From the line containing "GET localhost:5050/discount/codes" to the line containing "## Unblocked Games" in the entries below, reproduce every line exactly, ends included. Nothing else belongs in the copy, and no pictures.

(Input data)

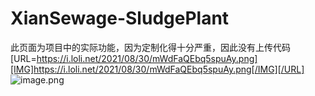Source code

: # XianSewage-SludgePlant
此页面为项目中的实际功能，因为定制化得十分严重，因此没有上传代码
[URL=https://i.loli.net/2021/08/30/mWdFaQEbq5spuAy.png][IMG]https://i.loli.net/2021/08/30/mWdFaQEbq5spuAy.png[/IMG][/URL]
![image.png](https://i.loli.net/2021/08/30/mWdFaQEbq5spuAy.png)
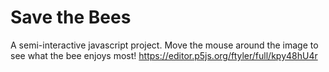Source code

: # Save the Bees
A semi-interactive javascript project. Move the mouse around the image to see what the bee enjoys most! 
https://editor.p5js.org/ftyler/full/kpy48hU4r
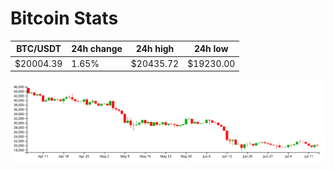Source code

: # Bitcoin Stats

BTC/USDT|24h change|24h high|24h low|
|---|---|---|---|
|$20004.39|1.65%|$20435.72|$19230.00|

<img src="./chart.svg">
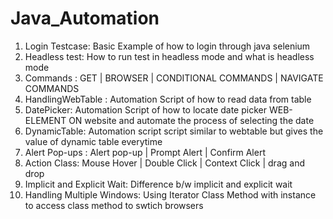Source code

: # Java_Automation
1) Login Testcase: Basic Example of how to login through java selenium
2) Headless test: How to run test in headless mode and what is headless mode
3) Commands : GET | BROWSER | CONDITIONAL COMMANDS | NAVIGATE COMMANDS 
4) HandlingWebTable : Automation Script of how to read data from table 
5) DatePicker: Automation Script of how to locate date picker WEB-ELEMENT ON website and automate the process of selecting the date
6) DynamicTable: Automation script script similar to webtable but gives the value of dynamic table everytime 
7) Alert Pop-ups : Alert pop-up | Prompt Alert | Confirm Alert 
8) Action Class: Mouse Hover | Double Click | Context Click | drag and drop 
9) Implicit and Explicit Wait: Difference b/w implicit and explicit wait
10) Handling Multiple Windows: Using Iterator Class Method with instance to access class method to swtich browsers 
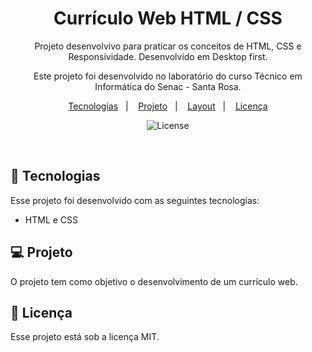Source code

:  <h1 align="center"> Currículo Web HTML / CSS </h1>

<p align="center">
Projeto desenvolvivo para praticar os conceitos de HTML, CSS e Responsividade. Desenvolvido em Desktop first.
</p>

<p align="center">
Este projeto foi desenvolvido no laboratório do curso Técnico em Informática do Senac - Santa Rosa.
</p>

<p align="center">
  <a href="#-tecnologias">Tecnologias</a>&nbsp;&nbsp;&nbsp;|&nbsp;&nbsp;&nbsp;
  <a href="#-projeto">Projeto</a>&nbsp;&nbsp;&nbsp;|&nbsp;&nbsp;&nbsp;
  <a href="#-layout">Layout</a>&nbsp;&nbsp;&nbsp;|&nbsp;&nbsp;&nbsp;
  <a href="#memo-licença">Licença</a>
</p>

<p align="center">
  <img alt="License" src="https://img.shields.io/static/v1?label=license&message=MIT&color=49AA26&labelColor=000000">
</p>

<br>

## 🚀 Tecnologias

Esse projeto foi desenvolvido com as seguintes tecnologias:

- HTML e CSS

## 💻 Projeto

O projeto tem como objetivo o desenvolvimento de um currículo web.

## :memo: Licença

Esse projeto está sob a licença MIT.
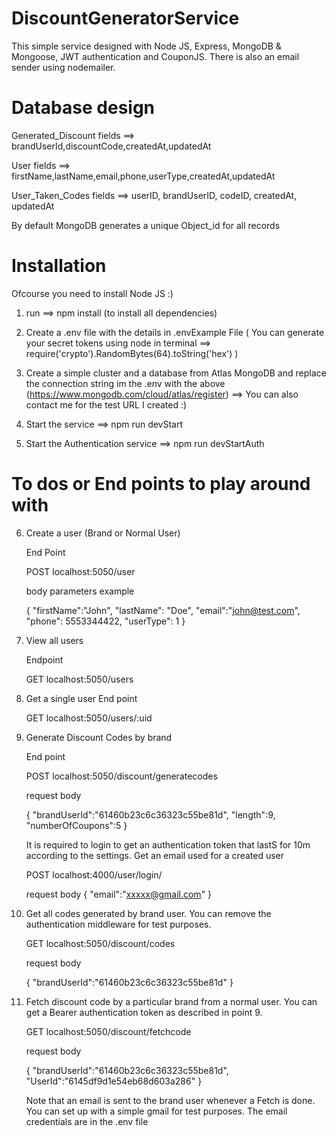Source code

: # DiscountGeneratorService
This simple service designed with Node JS, Express, MongoDB & Mongoose, JWT authentication and CouponJS.
There is also an email sender using nodemailer.

# Database design
  Generated_Discount       fields ==> brandUserId,discountCode,createdAt,updatedAt

  User                     fields ==> firstName,lastName,email,phone,userType,createdAt,updatedAt

  User_Taken_Codes         fields ==> userID, brandUserID, codeID, createdAt, updatedAt 

  By default MongoDB generates a unique Object_id for all records
  

# Installation
Ofcourse you need to install Node JS :)
1. run ==> npm install  (to install all dependencies)

2. Create a .env file with the details in .envExample File
   ( You can generate your secret tokens using node in terminal ==> require('crypto').RandomBytes(64).toString('hex') )

3. Create a simple cluster and a database from Atlas MongoDB and replace the connection string im the .env with the above
   (https://www.mongodb.com/cloud/atlas/register)  ==> You can also contact me for the test URL I created :)

4. Start the service ==> npm run devStart

5. Start the Authentication service ==> npm run devStartAuth

# To dos or End points to play around with

6. Create a user (Brand or Normal User)

   End Point

   POST   localhost:5050/user

   body parameters example

   {
		"firstName":"John",
		"lastName": "Doe",
		"email":"john@test.com",
		"phone": 5553344422,
		"userType": 1
   }


7. View all users 

   Endpoint 

   GET   localhost:5050/users


8.  Get a single user 
    End point 

    GET localhost:5050/users/:uid
 

 9. Generate Discount Codes by brand
    
    End point
    
    POST localhost:5050/discount/generatecodes

    request body 

    {
        "brandUserId":"61460b23c6c36323c55be81d",
        "length":9,
        "numberOfCoupons":5
    }


    It is required to login to get an authentication token that lastS for 10m according to the settings.
    Get an email used for a created user

    POST localhost:4000/user/login/

    request body 
    {
      "email":"xxxxx@gmail.com"
    } 
   

   10. Get all codes generated by brand user. You can remove the authentication middleware for test purposes.
       
       GET localhost:5050/discount/codes

        request body 

        {
		    "brandUserId":"61460b23c6c36323c55be81d"
        }
   

   11. Fetch discount code by a particular brand from a normal user. You can get a Bearer authentication token as described in point 9. 

        GET localhost:5050/discount/fetchcode

        request body 

        {
            "brandUserId":"61460b23c6c36323c55be81d",
            "UserId":"6145df9d1e54eb68d603a286"
        }
        
   
        Note that an email is sent to the brand user whenever a Fetch is done. You can set up with a simple gmail for test purposes. The email credentials are in the .env file

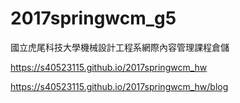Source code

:# 2017springwcm_g5
國立虎尾科技大學機械設計工程系網際內容管理課程倉儲

https://s40523115.github.io/2017springwcm_hw

https://s40523115.github.io/2017springwcm_hw/blog
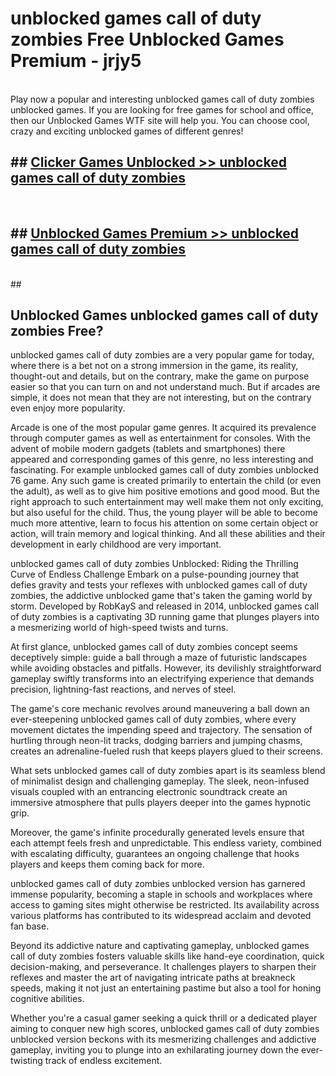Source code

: # unblocked games call of duty zombies  Free Unblocked Games Premium - jrjy5 <br>
<br>
Play now a popular and interesting unblocked games call of duty zombies unblocked games. If you are looking for free games for school and office, then our Unblocked Games WTF site will help you. You can choose cool, crazy and exciting unblocked games of different genres!


## ##  [Clicker Games Unblocked >> unblocked games call of duty zombies](http://freeplayer.one?title=unblocked_games_call_of_duty_zombies&ref=UGames)
  <br>

##  ## [Unblocked Games Premium >> unblocked games call of duty zombies](http://freeplayer.one?title=unblocked_games_call_of_duty_zombies&ref=UGames)
  <br>
  ##



## Unblocked Games unblocked games call of duty zombies Free?

unblocked games call of duty zombies are a very popular game for today, where there is a bet not on a strong immersion in the game, its reality, thought-out and details, but on the contrary, make the game on purpose easier so that you can turn on and not understand much. But if arcades are simple, it does not mean that they are not interesting, but on the contrary even enjoy more popularity.

Arcade is one of the most popular game genres. It acquired its prevalence through computer games as well as entertainment for consoles. With the advent of mobile modern gadgets (tablets and smartphones) there appeared and corresponding games of this genre, no less interesting and fascinating. For example unblocked games call of duty zombies unblocked 76 game. Any such game is created primarily to entertain the child (or even the adult), as well as to give him positive emotions and good mood. But the right approach to such entertainment may well make them not only exciting, but also useful for the child. Thus, the young player will be able to become much more attentive, learn to focus his attention on some certain object or action, will train memory and logical thinking. And all these abilities and their development in early childhood are very important.

unblocked games call of duty zombies Unblocked: Riding the Thrilling Curve of Endless Challenge
Embark on a pulse-pounding journey that defies gravity and tests your reflexes with unblocked games call of duty zombies, the addictive unblocked game that's taken the gaming world by storm. Developed by RobKayS and released in 2014, unblocked games call of duty zombies is a captivating 3D running game that plunges players into a mesmerizing world of high-speed twists and turns.

At first glance, unblocked games call of duty zombies concept seems deceptively simple: guide a ball through a maze of futuristic landscapes while avoiding obstacles and pitfalls. However, its devilishly straightforward gameplay swiftly transforms into an electrifying experience that demands precision, lightning-fast reactions, and nerves of steel.

The game's core mechanic revolves around maneuvering a ball down an ever-steepening unblocked games call of duty zombies, where every movement dictates the impending speed and trajectory. The sensation of hurtling through neon-lit tracks, dodging barriers and jumping chasms, creates an adrenaline-fueled rush that keeps players glued to their screens.

What sets unblocked games call of duty zombies apart is its seamless blend of minimalist design and challenging gameplay. The sleek, neon-infused visuals coupled with an entrancing electronic soundtrack create an immersive atmosphere that pulls players deeper into the games hypnotic grip.

Moreover, the game's infinite procedurally generated levels ensure that each attempt feels fresh and unpredictable. This endless variety, combined with escalating difficulty, guarantees an ongoing challenge that hooks players and keeps them coming back for more.

unblocked games call of duty zombies unblocked version has garnered immense popularity, becoming a staple in schools and workplaces where access to gaming sites might otherwise be restricted. Its availability across various platforms has contributed to its widespread acclaim and devoted fan base.

Beyond its addictive nature and captivating gameplay, unblocked games call of duty zombies fosters valuable skills like hand-eye coordination, quick decision-making, and perseverance. It challenges players to sharpen their reflexes and master the art of navigating intricate paths at breakneck speeds, making it not just an entertaining pastime but also a tool for honing cognitive abilities.

Whether you're a casual gamer seeking a quick thrill or a dedicated player aiming to conquer new high scores, unblocked games call of duty zombies unblocked version beckons with its mesmerizing challenges and addictive gameplay, inviting you to plunge into an exhilarating journey down the ever-twisting track of endless excitement.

(End Input data)

* [Solved problem]:
       GET localhost:5050/discount/codes

        request body 

        {
		    "brandUserId":"61460b23c6c36323c55be81d"
        }
   

   11. Fetch discount code by a particular brand from a normal user. You can get a Bearer authentication token as described in point 9. 

        GET localhost:5050/discount/fetchcode

        request body 

        {
            "brandUserId":"61460b23c6c36323c55be81d",
            "UserId":"6145df9d1e54eb68d603a286"
        }
        
   
        Note that an email is sent to the brand user whenever a Fetch is done. You can set up with a simple gmail for test purposes. The email credentials are in the .env file

Source code

:# 2017springwcm_g5
國立虎尾科技大學機械設計工程系網際內容管理課程倉儲

https://s40523115.github.io/2017springwcm_hw

https://s40523115.github.io/2017springwcm_hw/blog
Source code

: # unblocked games call of duty zombies  Free Unblocked Games Premium - jrjy5 <br>
<br>
Play now a popular and interesting unblocked games call of duty zombies unblocked games. If you are looking for free games for school and office, then our Unblocked Games WTF site will help you. You can choose cool, crazy and exciting unblocked games of different genres!


## ##  [Clicker Games Unblocked >> unblocked games call of duty zombies](http://freeplayer.one?title=unblocked_games_call_of_duty_zombies&ref=UGames)
  <br>

##  ## [Unblocked Games Premium >> unblocked games call of duty zombies](http://freeplayer.one?title=unblocked_games_call_of_duty_zombies&ref=UGames)
  <br>
  ##



## Unblocked Games unblocked games call of duty zombies Free?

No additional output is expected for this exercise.